すなわち、改正前業府令では、特定の金融商品取引業者との間の取引が基準となっていることから、たとえ他の金融商品取引業者との間で1年以上の取引経験があり、すでに当該他の金融商品取引業者との間では特定投資家に移行していたとしても、新たに取引する別の金融商品取引業者との関係では1年経過しないと特定投資家に移行できませんでした。しかしながら、取引経験については投資家ベースで評価すべきと考えられることから、他社での取引経験も勘案できるようにすべきとの審議会報告の提言(審議会報告5頁)を受けて、改正後業府令では当該申出をした金融商品取引業者等以外の金融商品取引業者等との取引経験の期間も合算することができるようになりました(なお、(2)(ロ)、(3)(ハ)及び(4)(ハ)も同様です。)。
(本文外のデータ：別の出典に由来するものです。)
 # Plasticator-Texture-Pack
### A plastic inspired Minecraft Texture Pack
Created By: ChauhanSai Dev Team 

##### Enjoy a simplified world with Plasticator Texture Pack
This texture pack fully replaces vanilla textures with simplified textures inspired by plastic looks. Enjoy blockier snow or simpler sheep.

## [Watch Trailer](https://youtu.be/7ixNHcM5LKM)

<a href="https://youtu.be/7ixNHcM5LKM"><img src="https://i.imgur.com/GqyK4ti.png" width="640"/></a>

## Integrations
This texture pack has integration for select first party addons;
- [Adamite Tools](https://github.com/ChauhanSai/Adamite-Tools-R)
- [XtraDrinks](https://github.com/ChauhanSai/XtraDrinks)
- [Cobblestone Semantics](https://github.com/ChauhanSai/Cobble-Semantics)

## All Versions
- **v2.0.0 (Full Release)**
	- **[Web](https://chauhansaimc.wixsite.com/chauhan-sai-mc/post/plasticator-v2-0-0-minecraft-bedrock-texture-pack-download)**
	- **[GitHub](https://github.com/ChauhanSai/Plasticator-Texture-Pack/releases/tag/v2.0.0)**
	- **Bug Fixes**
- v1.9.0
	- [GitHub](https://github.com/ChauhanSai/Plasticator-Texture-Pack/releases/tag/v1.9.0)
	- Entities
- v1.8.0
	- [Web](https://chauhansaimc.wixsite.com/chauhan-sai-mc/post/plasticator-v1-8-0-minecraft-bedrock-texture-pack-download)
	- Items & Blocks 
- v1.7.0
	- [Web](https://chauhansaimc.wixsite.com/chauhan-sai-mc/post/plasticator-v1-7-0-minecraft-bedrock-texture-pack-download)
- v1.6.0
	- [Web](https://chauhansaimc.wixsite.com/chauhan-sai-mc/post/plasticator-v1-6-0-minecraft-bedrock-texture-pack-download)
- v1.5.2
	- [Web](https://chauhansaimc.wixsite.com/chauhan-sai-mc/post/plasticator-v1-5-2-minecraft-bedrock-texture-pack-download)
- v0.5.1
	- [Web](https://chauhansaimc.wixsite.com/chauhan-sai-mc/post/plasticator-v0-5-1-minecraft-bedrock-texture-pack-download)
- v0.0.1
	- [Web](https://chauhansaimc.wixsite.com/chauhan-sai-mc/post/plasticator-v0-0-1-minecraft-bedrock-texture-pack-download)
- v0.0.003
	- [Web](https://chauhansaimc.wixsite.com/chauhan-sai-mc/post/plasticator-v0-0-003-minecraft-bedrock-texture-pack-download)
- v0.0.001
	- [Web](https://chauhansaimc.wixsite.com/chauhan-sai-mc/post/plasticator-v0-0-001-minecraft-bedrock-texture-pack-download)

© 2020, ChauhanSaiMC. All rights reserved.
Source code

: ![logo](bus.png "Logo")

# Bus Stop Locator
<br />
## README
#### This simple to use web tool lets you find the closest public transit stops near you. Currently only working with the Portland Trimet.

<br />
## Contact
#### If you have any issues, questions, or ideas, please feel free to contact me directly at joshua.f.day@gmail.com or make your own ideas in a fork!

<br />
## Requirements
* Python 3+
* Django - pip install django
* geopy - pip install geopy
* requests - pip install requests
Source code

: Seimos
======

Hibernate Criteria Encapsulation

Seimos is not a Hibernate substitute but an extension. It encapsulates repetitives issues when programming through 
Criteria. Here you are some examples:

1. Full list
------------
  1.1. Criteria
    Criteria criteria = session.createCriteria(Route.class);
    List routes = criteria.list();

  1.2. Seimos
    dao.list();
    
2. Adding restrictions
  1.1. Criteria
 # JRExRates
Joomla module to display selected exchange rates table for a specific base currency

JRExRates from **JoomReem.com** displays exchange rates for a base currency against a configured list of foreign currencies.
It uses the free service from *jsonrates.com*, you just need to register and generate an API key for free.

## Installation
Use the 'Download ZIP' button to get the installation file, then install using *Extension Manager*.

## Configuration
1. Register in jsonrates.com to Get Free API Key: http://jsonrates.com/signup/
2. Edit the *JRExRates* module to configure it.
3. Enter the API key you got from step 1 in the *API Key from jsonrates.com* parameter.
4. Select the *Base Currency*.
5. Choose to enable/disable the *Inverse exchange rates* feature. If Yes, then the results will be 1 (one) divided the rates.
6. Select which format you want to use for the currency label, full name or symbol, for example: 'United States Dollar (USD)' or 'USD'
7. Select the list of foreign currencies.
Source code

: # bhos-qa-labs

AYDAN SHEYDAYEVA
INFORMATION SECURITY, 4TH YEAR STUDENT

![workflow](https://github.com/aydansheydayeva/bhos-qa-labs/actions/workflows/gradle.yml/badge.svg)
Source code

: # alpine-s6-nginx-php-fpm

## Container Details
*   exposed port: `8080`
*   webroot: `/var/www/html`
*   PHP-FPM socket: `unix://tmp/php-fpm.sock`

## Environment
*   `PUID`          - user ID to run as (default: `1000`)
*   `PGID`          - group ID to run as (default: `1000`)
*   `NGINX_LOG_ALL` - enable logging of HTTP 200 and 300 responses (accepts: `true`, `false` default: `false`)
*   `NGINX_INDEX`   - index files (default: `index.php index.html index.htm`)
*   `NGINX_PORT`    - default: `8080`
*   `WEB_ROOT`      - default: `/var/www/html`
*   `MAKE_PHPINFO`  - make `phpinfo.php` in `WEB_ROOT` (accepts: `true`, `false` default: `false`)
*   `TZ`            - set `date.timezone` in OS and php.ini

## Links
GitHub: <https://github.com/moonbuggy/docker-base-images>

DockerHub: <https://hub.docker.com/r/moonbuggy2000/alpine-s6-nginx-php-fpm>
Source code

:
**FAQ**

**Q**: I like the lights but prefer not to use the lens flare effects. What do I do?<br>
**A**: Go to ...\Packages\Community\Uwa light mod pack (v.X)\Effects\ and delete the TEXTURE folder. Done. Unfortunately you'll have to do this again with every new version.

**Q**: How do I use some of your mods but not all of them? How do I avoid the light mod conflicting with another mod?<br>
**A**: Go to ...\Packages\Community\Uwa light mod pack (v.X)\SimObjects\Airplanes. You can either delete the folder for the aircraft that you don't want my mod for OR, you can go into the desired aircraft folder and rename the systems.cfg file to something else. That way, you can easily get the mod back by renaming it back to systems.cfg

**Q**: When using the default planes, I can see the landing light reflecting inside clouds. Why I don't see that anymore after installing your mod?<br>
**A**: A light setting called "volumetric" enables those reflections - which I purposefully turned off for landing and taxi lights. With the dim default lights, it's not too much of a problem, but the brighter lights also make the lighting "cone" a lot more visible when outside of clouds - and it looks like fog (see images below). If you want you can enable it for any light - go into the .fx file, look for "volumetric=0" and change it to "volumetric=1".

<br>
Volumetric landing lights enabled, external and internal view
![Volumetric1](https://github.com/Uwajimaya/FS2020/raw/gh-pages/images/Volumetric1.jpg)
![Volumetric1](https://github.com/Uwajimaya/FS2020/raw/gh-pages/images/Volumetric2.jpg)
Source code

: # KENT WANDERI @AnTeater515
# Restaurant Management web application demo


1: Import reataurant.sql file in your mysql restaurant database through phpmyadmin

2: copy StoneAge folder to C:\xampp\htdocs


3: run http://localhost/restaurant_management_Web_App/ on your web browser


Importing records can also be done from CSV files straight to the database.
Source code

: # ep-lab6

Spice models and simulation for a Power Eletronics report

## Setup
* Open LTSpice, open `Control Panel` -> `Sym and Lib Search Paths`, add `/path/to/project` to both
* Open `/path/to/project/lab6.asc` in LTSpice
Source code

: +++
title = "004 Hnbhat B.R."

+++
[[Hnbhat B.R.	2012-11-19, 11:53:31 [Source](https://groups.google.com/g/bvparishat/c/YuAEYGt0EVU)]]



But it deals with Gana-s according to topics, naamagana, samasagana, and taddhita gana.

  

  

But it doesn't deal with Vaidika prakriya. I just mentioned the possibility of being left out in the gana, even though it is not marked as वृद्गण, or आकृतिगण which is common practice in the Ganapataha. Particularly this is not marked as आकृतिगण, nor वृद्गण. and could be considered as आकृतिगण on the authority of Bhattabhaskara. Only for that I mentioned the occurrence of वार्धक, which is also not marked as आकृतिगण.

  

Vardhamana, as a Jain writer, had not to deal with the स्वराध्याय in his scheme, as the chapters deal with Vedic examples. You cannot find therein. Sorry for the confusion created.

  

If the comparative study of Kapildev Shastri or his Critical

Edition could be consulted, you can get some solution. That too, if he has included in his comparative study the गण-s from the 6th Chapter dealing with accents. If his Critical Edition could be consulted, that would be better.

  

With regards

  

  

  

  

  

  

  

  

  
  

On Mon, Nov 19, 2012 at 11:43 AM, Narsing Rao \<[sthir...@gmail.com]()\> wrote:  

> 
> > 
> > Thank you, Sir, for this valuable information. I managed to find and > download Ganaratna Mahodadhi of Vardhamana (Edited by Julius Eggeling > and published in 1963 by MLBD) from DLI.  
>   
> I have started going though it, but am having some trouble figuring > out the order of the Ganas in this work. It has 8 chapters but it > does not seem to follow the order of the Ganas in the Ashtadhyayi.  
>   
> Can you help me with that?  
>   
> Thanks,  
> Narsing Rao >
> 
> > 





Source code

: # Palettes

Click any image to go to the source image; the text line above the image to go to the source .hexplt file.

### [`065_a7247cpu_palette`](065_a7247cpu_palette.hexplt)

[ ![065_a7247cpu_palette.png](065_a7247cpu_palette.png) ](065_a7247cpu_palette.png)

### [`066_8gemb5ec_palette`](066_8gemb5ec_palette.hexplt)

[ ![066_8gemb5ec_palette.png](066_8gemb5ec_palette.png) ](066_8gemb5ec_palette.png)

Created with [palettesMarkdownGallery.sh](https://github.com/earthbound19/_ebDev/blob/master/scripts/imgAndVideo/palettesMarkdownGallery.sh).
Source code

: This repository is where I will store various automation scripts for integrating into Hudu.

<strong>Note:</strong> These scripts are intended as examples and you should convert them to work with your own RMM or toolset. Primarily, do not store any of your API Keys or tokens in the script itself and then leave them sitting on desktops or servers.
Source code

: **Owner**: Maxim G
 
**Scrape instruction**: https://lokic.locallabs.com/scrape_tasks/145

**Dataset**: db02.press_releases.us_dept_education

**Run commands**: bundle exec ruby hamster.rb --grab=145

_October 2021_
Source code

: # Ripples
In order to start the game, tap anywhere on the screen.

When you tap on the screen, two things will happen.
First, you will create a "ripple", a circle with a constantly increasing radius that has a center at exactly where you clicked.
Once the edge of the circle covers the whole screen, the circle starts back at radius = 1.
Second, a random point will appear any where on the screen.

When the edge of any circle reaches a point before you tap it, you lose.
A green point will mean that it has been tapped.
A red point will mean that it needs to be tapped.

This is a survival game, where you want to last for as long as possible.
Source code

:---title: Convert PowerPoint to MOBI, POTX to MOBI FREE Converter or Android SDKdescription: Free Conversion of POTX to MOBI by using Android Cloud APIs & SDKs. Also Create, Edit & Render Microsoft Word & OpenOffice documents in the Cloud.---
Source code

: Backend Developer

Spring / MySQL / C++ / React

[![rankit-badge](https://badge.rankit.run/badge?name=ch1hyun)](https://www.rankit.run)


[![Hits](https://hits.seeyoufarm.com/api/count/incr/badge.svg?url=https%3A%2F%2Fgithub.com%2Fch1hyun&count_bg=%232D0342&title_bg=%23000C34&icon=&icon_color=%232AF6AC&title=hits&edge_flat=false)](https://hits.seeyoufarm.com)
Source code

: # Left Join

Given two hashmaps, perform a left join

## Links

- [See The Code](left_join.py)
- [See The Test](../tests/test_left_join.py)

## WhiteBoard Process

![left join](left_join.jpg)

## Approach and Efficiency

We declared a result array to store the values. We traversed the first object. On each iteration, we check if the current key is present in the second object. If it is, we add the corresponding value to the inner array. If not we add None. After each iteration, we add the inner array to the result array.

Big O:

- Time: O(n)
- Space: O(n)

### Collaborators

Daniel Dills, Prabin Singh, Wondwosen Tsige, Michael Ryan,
また、(3)を充足することにより特定投資家とみなされることとなった申出者については、(3)の要件を充足しないこととなった場合でも、その知識及び経験に照らして適当である場合は、(3)に該当するものとみなすことが可能とされています(改正後業府令第62条第2項)。

 

 

2. 投資家の拡大の可能性

上記1の改正で特定投資家への移行可能な個人投資家の範囲が拡大することにより、個人投資家による投資、とりわけ、ベンチャー企業等の非上場企業への投資は広がることになるのでしょうか。以下、資金調達が必要な企業(以下「資金調達企業」といいます。)自身が勧誘を行う場合と、証券会社が行う場合とに分けて検討します。

(1)資金調達企業による勧誘

資金調達企業が株式の自己募集(自己株式の処分を含みます。)を行う場合、勧誘の相手が特定投資家のみであったとしても、50名以上となる場合には、適格機関投資家のみを相手方とする場合を除き、募集に該当してしまうため、有価証券報告書の提出が必要となります(金融商品取引法第4条第1項)。ベンチャー企業の場合、同種の株式発行の際に50名以上の投資家に勧誘を行うことはあまり想定されていないのではないかと思われますが、多数の個人投資家から資金を調達したいという場合に、50名という基準がネックの1つとなる可能性は考えられますので、選択肢を広げることにはつながるものと言えます。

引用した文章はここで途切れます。